# WORK TO BE COMPLETED
Please, could you print all the lines below exactly, leaving out the pictures?

# Rendered images with source text
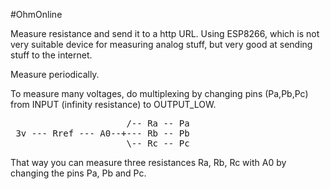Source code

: #OhmOnline

Measure resistance and send it to a http URL.
Using ESP8266, which is not very suitable device for measuring analog stuff, but very good at sending stuff to the internet.

Measure periodically.

To measure many voltages, do multiplexing by changing pins (Pa,Pb,Pc) from
INPUT (infinity resistance) to OUTPUT_LOW.
<pre>
                      /-- Ra -- Pa
 3v --- Rref --- A0--+--- Rb -- Pb
                      \-- Rc -- Pc
</pre>
That way you can measure three resistances Ra, Rb, Rc with A0
by changing the pins Pa, Pb and Pc.
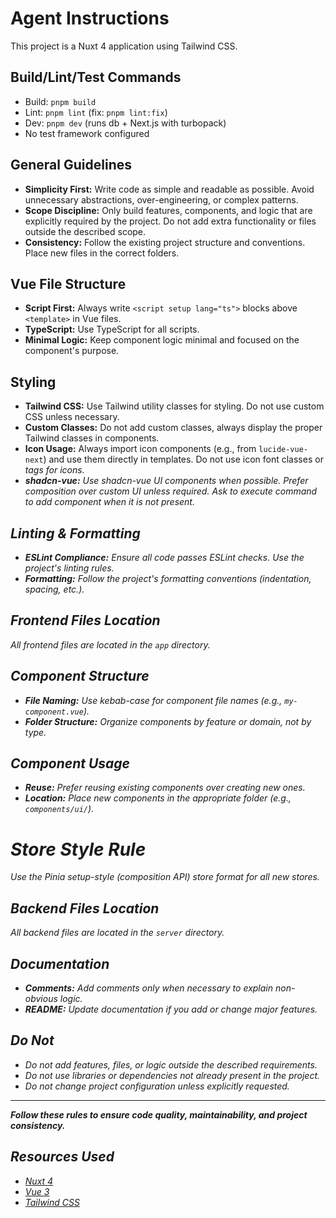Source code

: 
# Agent Instructions

This project is a Nuxt 4 application using Tailwind CSS.

## Build/Lint/Test Commands

- Build: `pnpm build`
- Lint: `pnpm lint` (fix: `pnpm lint:fix`)
- Dev: `pnpm dev` (runs db + Next.js with turbopack)
- No test framework configured


## General Guidelines
- **Simplicity First:** Write code as simple and readable as possible. Avoid unnecessary abstractions, over-engineering, or complex patterns.
- **Scope Discipline:** Only build features, components, and logic that are explicitly required by the project. Do not add extra functionality or files outside the described scope.
- **Consistency:** Follow the existing project structure and conventions. Place new files in the correct folders.

## Vue File Structure
- **Script First:** Always write `<script setup lang="ts">` blocks above `<template>` in Vue files.
- **TypeScript:** Use TypeScript for all scripts.
- **Minimal Logic:** Keep component logic minimal and focused on the component's purpose.

## Styling
- **Tailwind CSS:** Use Tailwind utility classes for styling. Do not use custom CSS unless necessary.
- **Custom Classes:** Do not add custom classes, always display the proper Tailwind classes in components.
- **Icon Usage:** Always import icon components (e.g., from `lucide-vue-next`) and use them directly in templates. Do not use icon font classes or <i> tags for icons.
- **shadcn-vue:** Use shadcn-vue UI components when possible. Prefer composition over custom UI unless required. Ask to execute command to add component when it is not present.

## Linting & Formatting
- **ESLint Compliance:** Ensure all code passes ESLint checks. Use the project's linting rules.
- **Formatting:** Follow the project's formatting conventions (indentation, spacing, etc.).

## Frontend Files Location
All frontend files are located in the `app` directory.

## Component Structure
- **File Naming:** Use kebab-case for component file names (e.g., `my-component.vue`).
- **Folder Structure:** Organize components by feature or domain, not by type.

## Component Usage
- **Reuse:** Prefer reusing existing components over creating new ones.
- **Location:** Place new components in the appropriate folder (e.g., `components/ui/`).

# Store Style Rule
Use the Pinia setup-style (composition API) store format for all new stores.

## Backend Files Location
All backend files are located in the `server` directory.

## Documentation
- **Comments:** Add comments only when necessary to explain non-obvious logic.
- **README:** Update documentation if you add or change major features.

## Do Not
- Do not add features, files, or logic outside the described requirements.
- Do not use libraries or dependencies not already present in the project.
- Do not change project configuration unless explicitly requested.

---

**Follow these rules to ensure code quality, maintainability, and project consistency.**

## Resources Used
- [Nuxt 4](https://nuxt.com/)
- [Vue 3](https://vuejs.org/)
- [Tailwind CSS](https://tailwindcss.com/)
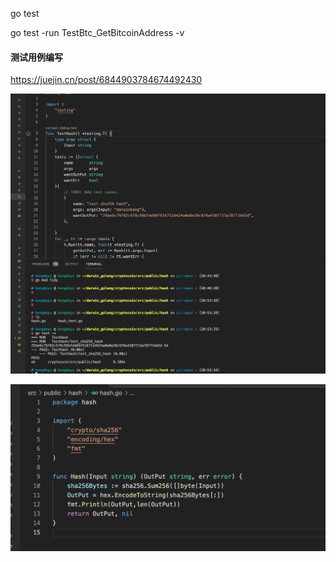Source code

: 
go test

go test -run TestBtc_GetBitcoinAddress -v

#### 测试用例编写 

https://juejin.cn/post/6844903784674492430

![](![](2022-01-20-20-26-48.png).png)

![](2022-01-20-20-54-09.png)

# EXERCISE ANSWER
Source code

: #OhmOnline

Measure resistance and send it to a http URL.
Using ESP8266, which is not very suitable device for measuring analog stuff, but very good at sending stuff to the internet.

Measure periodically.

To measure many voltages, do multiplexing by changing pins (Pa,Pb,Pc) from
INPUT (infinity resistance) to OUTPUT_LOW.
<pre>
                      /-- Ra -- Pa
 3v --- Rref --- A0--+--- Rb -- Pb
                      \-- Rc -- Pc
</pre>
That way you can measure three resistances Ra, Rb, Rc with A0
by changing the pins Pa, Pb and Pc.
Source code

: 
# Agent Instructions

This project is a Nuxt 4 application using Tailwind CSS.

## Build/Lint/Test Commands

- Build: `pnpm build`
- Lint: `pnpm lint` (fix: `pnpm lint:fix`)
- Dev: `pnpm dev` (runs db + Next.js with turbopack)
- No test framework configured


## General Guidelines
- **Simplicity First:** Write code as simple and readable as possible. Avoid unnecessary abstractions, over-engineering, or complex patterns.
- **Scope Discipline:** Only build features, components, and logic that are explicitly required by the project. Do not add extra functionality or files outside the described scope.
- **Consistency:** Follow the existing project structure and conventions. Place new files in the correct folders.

## Vue File Structure
- **Script First:** Always write `<script setup lang="ts">` blocks above `<template>` in Vue files.
- **TypeScript:** Use TypeScript for all scripts.
- **Minimal Logic:** Keep component logic minimal and focused on the component's purpose.

## Styling
- **Tailwind CSS:** Use Tailwind utility classes for styling. Do not use custom CSS unless necessary.
- **Custom Classes:** Do not add custom classes, always display the proper Tailwind classes in components.
- **Icon Usage:** Always import icon components (e.g., from `lucide-vue-next`) and use them directly in templates. Do not use icon font classes or <i> tags for icons.
- **shadcn-vue:** Use shadcn-vue UI components when possible. Prefer composition over custom UI unless required. Ask to execute command to add component when it is not present.

## Linting & Formatting
- **ESLint Compliance:** Ensure all code passes ESLint checks. Use the project's linting rules.
- **Formatting:** Follow the project's formatting conventions (indentation, spacing, etc.).

## Frontend Files Location
All frontend files are located in the `app` directory.

## Component Structure
- **File Naming:** Use kebab-case for component file names (e.g., `my-component.vue`).
- **Folder Structure:** Organize components by feature or domain, not by type.

## Component Usage
- **Reuse:** Prefer reusing existing components over creating new ones.
- **Location:** Place new components in the appropriate folder (e.g., `components/ui/`).

# Store Style Rule
Use the Pinia setup-style (composition API) store format for all new stores.

## Backend Files Location
All backend files are located in the `server` directory.

## Documentation
- **Comments:** Add comments only when necessary to explain non-obvious logic.
- **README:** Update documentation if you add or change major features.

## Do Not
- Do not add features, files, or logic outside the described requirements.
- Do not use libraries or dependencies not already present in the project.
- Do not change project configuration unless explicitly requested.

---

**Follow these rules to ensure code quality, maintainability, and project consistency.**

## Resources Used
- [Nuxt 4](https://nuxt.com/)
- [Vue 3](https://vuejs.org/)
- [Tailwind CSS](https://tailwindcss.com/)
Source code

: 
go test

go test -run TestBtc_GetBitcoinAddress -v

#### 测试用例编写 

https://juejin.cn/post/6844903784674492430

![](![](2022-01-20-20-26-48.png).png)

![](2022-01-20-20-54-09.png)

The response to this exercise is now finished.